After serving as the college’s leader since 2012, Block begins a new adventure as she starts a professional development leave on Jan. 1. Along with plans to explore her research interests in public health workforce development, planning and evaluation of public health programs and policies, and telehealth, she will collaborate with a local health department.

NIU Executive Vice President and Provost Beth Ingram said Block has been an amazing advocate for her college, for health and human science education, and for teaching and learning at NIU.

“She is a strong leader on campus due to her depth of knowledge, her ability to connect with people and her commitment to collaboration,” Ingram said. “I wish her the best as she moves to a new role, and I know that she’ll be a valued member of the NIU family into the future.”

Block has guided CHHS which includes 23 programs – 13 having external accreditation – and over 700 external practicum sites, and provided excellent opportunities for students to learn, participate in research, and work in the community.

“Derryl is a visionary who consistently worked to facilitate advancements in the college, provided service to the university in various committee roles, and supported community efforts such as with the DeKalb Health Department,” said Beverly Henry, director for the Ph.D. program in Health Sciences, and CHHS interim dean. “Her primary goal has been success for students, faculty, staff and chairs.”

The College of Health and Human Science emphasizes experiential learning through clinical, practicum, internship, and field experiences. Linking academic programs with the local community, the College also runs the Child Development and Family Center, Physical Therapy Clinic, Speech Language-Hearing Clinic and the Couple and Family Therapy Clinic.

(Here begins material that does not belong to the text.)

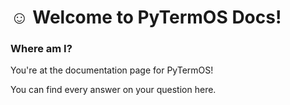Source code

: # ☺️ Welcome to PyTermOS Docs!

### Where am I?

You're at the documentation page for PyTermOS!&#x20;

You can find every answer on your question here.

Block’s leadership has assisted with improving efficiencies in resource management and program synergies. While she was at the helm, reorganization led to the creation of the schools of Nursing, Interdisciplinary Health Professions and Health Studies.

In addition, Block emphasized research productivity under her leadership, increasing external funding by 300 percent. She facilitated development of online programs – three undergraduate and four graduate programs – which are especially important to working adults and place-bound students.

“Derryl brought a fresh perspective on how we could be successful with online programs that served us especially well during this time of remote learning,” Henry said.

Laurie Elish-Piper, dean, College of Education, said Block is known as a generous collaborator who is willing to share her time and expertise.

“When I came on as acting dean, Derryl always had time to share, to mentor and to be a sounding board,” Elish-Piper said. “That has continued with other new deans who have come into the fold; she is a mentor and friend to all of us.”

Elish-Piper said Block is lauded by fellow deans for her pragmatism, transparency and kindness.

“Derryl has been our glue; she brings us together,” Elish-Piper said. “She is a valued partner and we appreciate her intellect, vision and friendship.”

Block earned a bachelor’s degree in nursing from the University of Maryland, a master’s in public health from John Hopkins and both a master’s and doctorate degree from the University of Pennsylvania.

Prior to joining NIU, Block was a leader in nursing at the University of Wisconsin- Green Bay and served as interim dean of professional programs which included nursing, social work, business and education.

“I think that we are all sad to see her step down,” said Elish-Piper. “We are grateful for her leadership and collaboration and we wish her well on the next chapter.”

Henry shared the sentiment.

“While we will miss her in the dean role, I know she will continue to make contributions to students in academic programs and research,” Henry said. “I’ve enjoyed working with her and look forward to what the next year will bring.”

Block looks forward to returning to NIU after her leave.

“It’s a wonderful college and I’m so proud of how we’ve handled teaching-learning during this pandemic,” Block said.